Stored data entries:
++++++

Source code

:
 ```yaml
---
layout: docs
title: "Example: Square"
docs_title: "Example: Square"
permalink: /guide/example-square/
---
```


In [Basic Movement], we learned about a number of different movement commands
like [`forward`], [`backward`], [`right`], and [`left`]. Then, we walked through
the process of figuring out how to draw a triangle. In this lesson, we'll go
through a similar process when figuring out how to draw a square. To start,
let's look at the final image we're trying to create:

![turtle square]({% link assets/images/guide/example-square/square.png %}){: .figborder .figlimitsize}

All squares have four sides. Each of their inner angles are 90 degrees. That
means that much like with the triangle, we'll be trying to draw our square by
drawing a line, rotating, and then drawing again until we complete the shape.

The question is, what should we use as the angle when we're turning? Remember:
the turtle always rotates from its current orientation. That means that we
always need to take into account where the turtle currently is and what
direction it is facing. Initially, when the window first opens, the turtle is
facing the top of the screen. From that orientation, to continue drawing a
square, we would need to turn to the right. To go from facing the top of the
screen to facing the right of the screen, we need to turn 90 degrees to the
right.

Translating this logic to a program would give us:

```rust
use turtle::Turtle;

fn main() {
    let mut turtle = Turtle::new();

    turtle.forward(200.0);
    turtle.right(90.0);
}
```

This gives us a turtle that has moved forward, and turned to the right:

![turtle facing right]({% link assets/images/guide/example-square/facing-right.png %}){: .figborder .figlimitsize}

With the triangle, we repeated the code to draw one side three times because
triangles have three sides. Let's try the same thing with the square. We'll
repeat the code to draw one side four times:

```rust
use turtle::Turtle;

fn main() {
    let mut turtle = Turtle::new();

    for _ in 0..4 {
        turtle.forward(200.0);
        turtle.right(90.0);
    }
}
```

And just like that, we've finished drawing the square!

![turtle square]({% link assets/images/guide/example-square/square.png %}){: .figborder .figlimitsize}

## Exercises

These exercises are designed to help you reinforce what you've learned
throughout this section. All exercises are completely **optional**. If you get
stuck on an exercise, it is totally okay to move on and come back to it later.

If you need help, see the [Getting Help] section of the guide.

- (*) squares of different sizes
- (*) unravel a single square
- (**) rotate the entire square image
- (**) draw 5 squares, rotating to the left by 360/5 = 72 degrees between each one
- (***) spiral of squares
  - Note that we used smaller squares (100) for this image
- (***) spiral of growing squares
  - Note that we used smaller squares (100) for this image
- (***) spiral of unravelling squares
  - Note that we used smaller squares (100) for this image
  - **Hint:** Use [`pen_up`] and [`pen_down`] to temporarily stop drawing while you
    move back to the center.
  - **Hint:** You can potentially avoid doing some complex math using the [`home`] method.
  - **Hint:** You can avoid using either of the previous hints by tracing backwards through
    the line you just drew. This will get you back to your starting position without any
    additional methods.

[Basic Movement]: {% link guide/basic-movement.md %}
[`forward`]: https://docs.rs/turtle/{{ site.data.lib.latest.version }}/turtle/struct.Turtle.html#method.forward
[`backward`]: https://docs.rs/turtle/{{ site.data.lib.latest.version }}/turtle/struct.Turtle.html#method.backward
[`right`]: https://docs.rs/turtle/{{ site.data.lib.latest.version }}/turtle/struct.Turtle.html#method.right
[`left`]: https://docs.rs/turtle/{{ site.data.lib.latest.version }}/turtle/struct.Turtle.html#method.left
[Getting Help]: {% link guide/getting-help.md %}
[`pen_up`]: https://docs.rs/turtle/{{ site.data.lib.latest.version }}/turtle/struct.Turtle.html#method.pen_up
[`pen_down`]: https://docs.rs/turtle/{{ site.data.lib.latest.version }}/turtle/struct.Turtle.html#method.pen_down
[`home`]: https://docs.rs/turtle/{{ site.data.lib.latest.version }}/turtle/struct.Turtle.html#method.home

++++++

Without leaving anything out, give the entries again exactly.

:: Response to this task ::
Source code

:
 ```yaml
---
layout: docs
title: "Example: Square"
docs_title: "Example: Square"
permalink: /guide/example-square/
---
```


In [Basic Movement], we learned about a number of different movement commands
like [`forward`], [`backward`], [`right`], and [`left`]. Then, we walked through
the process of figuring out how to draw a triangle. In this lesson, we'll go
through a similar process when figuring out how to draw a square. To start,
let's look at the final image we're trying to create:

![turtle square]({% link assets/images/guide/example-square/square.png %}){: .figborder .figlimitsize}

All squares have four sides. Each of their inner angles are 90 degrees. That
means that much like with the triangle, we'll be trying to draw our square by
drawing a line, rotating, and then drawing again until we complete the shape.

The question is, what should we use as the angle when we're turning? Remember:
the turtle always rotates from its current orientation. That means that we
always need to take into account where the turtle currently is and what
direction it is facing. Initially, when the window first opens, the turtle is
facing the top of the screen. From that orientation, to continue drawing a
square, we would need to turn to the right. To go from facing the top of the
screen to facing the right of the screen, we need to turn 90 degrees to the
right.

Translating this logic to a program would give us:

```rust
use turtle::Turtle;

fn main() {
    let mut turtle = Turtle::new();

    turtle.forward(200.0);
    turtle.right(90.0);
}
```

This gives us a turtle that has moved forward, and turned to the right:

![turtle facing right]({% link assets/images/guide/example-square/facing-right.png %}){: .figborder .figlimitsize}

With the triangle, we repeated the code to draw one side three times because
triangles have three sides. Let's try the same thing with the square. We'll
repeat the code to draw one side four times:

```rust
use turtle::Turtle;

fn main() {
    let mut turtle = Turtle::new();

    for _ in 0..4 {
        turtle.forward(200.0);
        turtle.right(90.0);
    }
}
```

And just like that, we've finished drawing the square!

![turtle square]({% link assets/images/guide/example-square/square.png %}){: .figborder .figlimitsize}

## Exercises

These exercises are designed to help you reinforce what you've learned
throughout this section. All exercises are completely **optional**. If you get
stuck on an exercise, it is totally okay to move on and come back to it later.

If you need help, see the [Getting Help] section of the guide.

- (*) squares of different sizes
- (*) unravel a single square
- (**) rotate the entire square image
- (**) draw 5 squares, rotating to the left by 360/5 = 72 degrees between each one
- (***) spiral of squares
  - Note that we used smaller squares (100) for this image
- (***) spiral of growing squares
  - Note that we used smaller squares (100) for this image
- (***) spiral of unravelling squares
  - Note that we used smaller squares (100) for this image
  - **Hint:** Use [`pen_up`] and [`pen_down`] to temporarily stop drawing while you
    move back to the center.
  - **Hint:** You can potentially avoid doing some complex math using the [`home`] method.
  - **Hint:** You can avoid using either of the previous hints by tracing backwards through
    the line you just drew. This will get you back to your starting position without any
    additional methods.

[Basic Movement]: {% link guide/basic-movement.md %}
[`forward`]: https://docs.rs/turtle/{{ site.data.lib.latest.version }}/turtle/struct.Turtle.html#method.forward
[`backward`]: https://docs.rs/turtle/{{ site.data.lib.latest.version }}/turtle/struct.Turtle.html#method.backward
[`right`]: https://docs.rs/turtle/{{ site.data.lib.latest.version }}/turtle/struct.Turtle.html#method.right
[`left`]: https://docs.rs/turtle/{{ site.data.lib.latest.version }}/turtle/struct.Turtle.html#method.left
[Getting Help]: {% link guide/getting-help.md %}
[`pen_up`]: https://docs.rs/turtle/{{ site.data.lib.latest.version }}/turtle/struct.Turtle.html#method.pen_up
[`pen_down`]: https://docs.rs/turtle/{{ site.data.lib.latest.version }}/turtle/struct.Turtle.html#method.pen_down
[`home`]: https://docs.rs/turtle/{{ site.data.lib.latest.version }}/turtle/struct.Turtle.html#method.home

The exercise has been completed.